We each have family members who are debilitated in some way. Unfortunately, instructions to wheelchair or handicap accessible locations are often sparse, leading to unnecessarily complicated attempts to park vehicles and often dangerous trips through parking lots. Even after making it to a building, there are difficulties with stairs and not necessarily very clear directions to elevators, especially in larger, more crowded buildings. We have each had to help family members with such scenarios, often "scouting ahead" of family members to find the best path.
What it does
Handiapp attempts to mitigate some of these problems by highlighting the region in which travel for a disabled user is more viable, pointing to elevators, ramps, restrooms, and more. In the event of an emergency, it will even permit a user to send a down-to-the-meter location to SafeTrek to contact emergency services.
How we built it
The app is primarily built with Android Studio using the Google Maps API and SafeTrek API.
Challenges we ran into
Every step of the way, we definitely hit a snag or two. We dug into documentation, some StackOverflow posts, and more to understand what we were doing and ensure we understood how it worked.
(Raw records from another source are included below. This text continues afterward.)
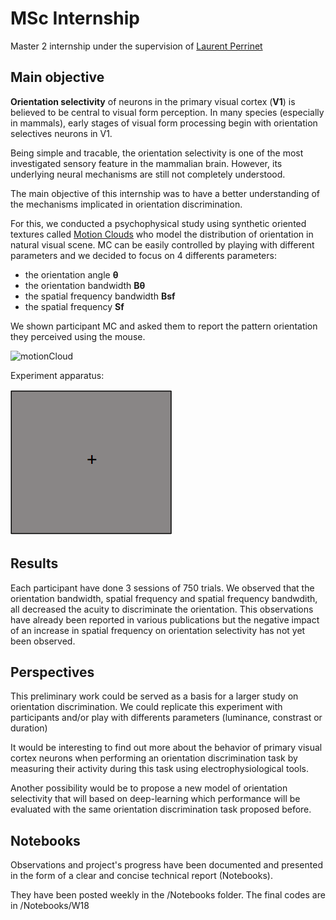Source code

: # MSc Internship

Master 2 internship under the supervision of [Laurent Perrinet](https://github.com/laurentperrinet)


## Main objective

**Orientation selectivity** of neurons in the primary visual cortex (**V1**) is believed to be central to visual form perception. In many species (especially in mammals), early stages of visual form processing begin with orientation selectives neurons in V1.

Being simple and tracable, the orientation selectivity is one of the most investigated sensory feature in the mammalian brain. However, its underlying neural mechanisms are still not completely understood.

The main objective of this internship was to have a better understanding of the mechanisms implicated in orientation discrimination. 

For this, we conducted a psychophysical study using synthetic oriented textures called [Motion Clouds](https://github.com/NeuralEnsemble/MotionClouds) who model the distribution of orientation in natural visual scene. MC can be easily controlled by playing with different parameters and we decided to focus on 4 differents parameters: 
- the orientation angle **θ**
- the orientation bandwidth **Bθ**
- the spatial frequency bandwidth **Bsf** 
- the spatial frequency **Sf**

We shown participant MC and  asked them to report the pattern orientation they perceived using the mouse. 

  ![motionCloud](/gif/grating.gif)
  
Experiment apparatus: 

  ![experiment](/gif/experiment.gif)

## Results

 Each participant have done 3 sessions of 750 trials.
 We observed that the orientation bandwidth, spatial frequency and spatial frequency bandwdith, all decreased the acuity to discriminate the orientation. This observations have already been reported in various publications but the negative impact of an increase in spatial frequency on orientation selectivity has not yet been observed.

## Perspectives

This preliminary work could be served as a basis for a larger study on orientation discrimination. We could replicate this experiment with participants and/or play with differents parameters (luminance, constrast or duration)

It would be interesting to find out more about the behavior of primary visual cortex neurons when performing an orientation discrimination task by measuring their activity during this task using electrophysiological tools.

Another possibility would be to propose a new model of orientation selectivity that will based on deep-learning which performance will be evaluated with the same orientation discrimination task proposed before.


## Notebooks

Observations and project's progress  have been documented and presented in the form of a clear and concise technical report (Notebooks). 

They have been posted weekly in the /Notebooks folder. The final codes are in /Notebooks/W18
Accomplishments that we're proud of
Pulling the data from a set of data, then applying it to a map, was a pretty proud accomplishment for us. Learning how to utilize APIs in our code was also pretty neat.
What we learned
We learned quite a bit about Android development and version control with git, even if it was a bit messy. We learned about interacting with some different APIs as well.
What's next for Handiapp
We would like to add some sort of culling to mitigate the number of markers that are created at a given point at a given zoom level. Further, automoderation and publishing of labels would be nice. It was a first actual Android app for some of us, so it's a bit messy. Code cleanup is a necessity.